• **EXTRACTED MATERIAL**:

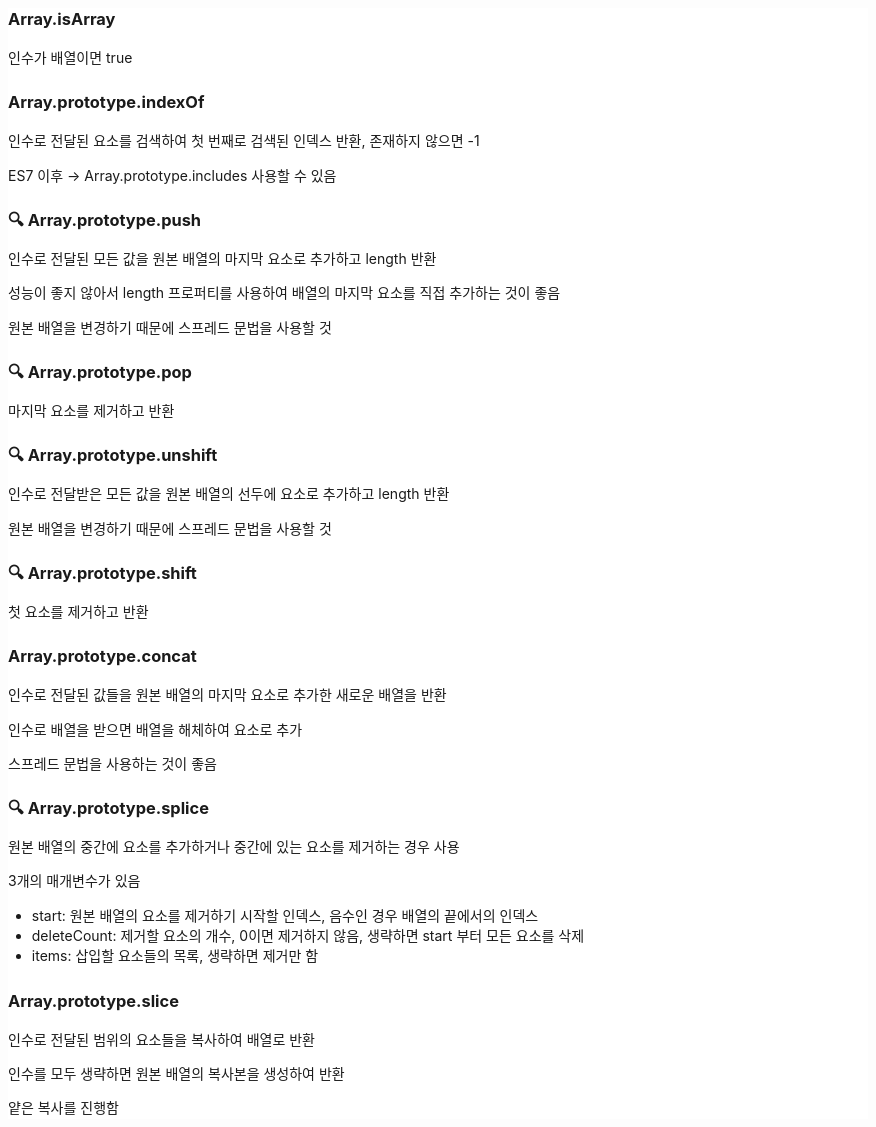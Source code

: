 ### Array.isArray

인수가 배열이면 true

### Array.prototype.indexOf

인수로 전달된 요소를 검색하여 첫 번째로 검색된 인덱스 반환, 존재하지 않으면 -1

ES7 이후 → Array.prototype.includes 사용할 수 있음

### 🔍 Array.prototype.push

인수로 전달된 모든 값을 원본 배열의 마지막 요소로 추가하고 length 반환

성능이 좋지 않아서 length 프로퍼티를 사용하여 배열의 마지막 요소를 직접 추가하는 것이 좋음

원본 배열을 변경하기 때문에 스프레드 문법을 사용할 것

### 🔍 Array.prototype.pop

마지막 요소를 제거하고 반환

### 🔍 Array.prototype.unshift

인수로 전달받은 모든 값을 원본 배열의 선두에 요소로 추가하고 length 반환

원본 배열을 변경하기 때문에 스프레드 문법을 사용할 것

### 🔍 Array.prototype.shift

첫 요소를 제거하고 반환

### Array.prototype.concat

인수로 전달된 값들을 원본 배열의 마지막 요소로 추가한 새로운 배열을 반환

인수로 배열을 받으면 배열을 해체하여 요소로 추가

스프레드 문법을 사용하는 것이 좋음

### 🔍 Array.prototype.splice

원본 배열의 중간에 요소를 추가하거나 중간에 있는 요소를 제거하는 경우 사용

3개의 매개변수가 있음

- start: 원본 배열의 요소를 제거하기 시작할 인덱스, 음수인 경우 배열의 끝에서의 인덱스
- deleteCount: 제거할 요소의 개수, 0이면 제거하지 않음, 생략하면 start 부터 모든 요소를 삭제
- items: 삽입할 요소들의 목록, 생략하면 제거만 함

### Array.prototype.slice

인수로 전달된 범위의 요소들을 복사하여 배열로 반환

인수를 모두 생략하면 원본 배열의 복사본을 생성하여 반환

얕은 복사를 진행함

• **ABOUT THIS EXERCISE**:
Please print everything in the material exactly, apart from the pictures.

• **WRITTEN SOLUTION**:
Source code

: ### Array.isArray

인수가 배열이면 true

### Array.prototype.indexOf

인수로 전달된 요소를 검색하여 첫 번째로 검색된 인덱스 반환, 존재하지 않으면 -1

ES7 이후 → Array.prototype.includes 사용할 수 있음

### 🔍 Array.prototype.push

인수로 전달된 모든 값을 원본 배열의 마지막 요소로 추가하고 length 반환

성능이 좋지 않아서 length 프로퍼티를 사용하여 배열의 마지막 요소를 직접 추가하는 것이 좋음

원본 배열을 변경하기 때문에 스프레드 문법을 사용할 것

### 🔍 Array.prototype.pop

마지막 요소를 제거하고 반환

### 🔍 Array.prototype.unshift

인수로 전달받은 모든 값을 원본 배열의 선두에 요소로 추가하고 length 반환

원본 배열을 변경하기 때문에 스프레드 문법을 사용할 것

### 🔍 Array.prototype.shift

첫 요소를 제거하고 반환

### Array.prototype.concat

인수로 전달된 값들을 원본 배열의 마지막 요소로 추가한 새로운 배열을 반환

인수로 배열을 받으면 배열을 해체하여 요소로 추가

스프레드 문법을 사용하는 것이 좋음

### 🔍 Array.prototype.splice

원본 배열의 중간에 요소를 추가하거나 중간에 있는 요소를 제거하는 경우 사용

3개의 매개변수가 있음

- start: 원본 배열의 요소를 제거하기 시작할 인덱스, 음수인 경우 배열의 끝에서의 인덱스
- deleteCount: 제거할 요소의 개수, 0이면 제거하지 않음, 생략하면 start 부터 모든 요소를 삭제
- items: 삽입할 요소들의 목록, 생략하면 제거만 함

### Array.prototype.slice

인수로 전달된 범위의 요소들을 복사하여 배열로 반환

인수를 모두 생략하면 원본 배열의 복사본을 생성하여 반환

얕은 복사를 진행함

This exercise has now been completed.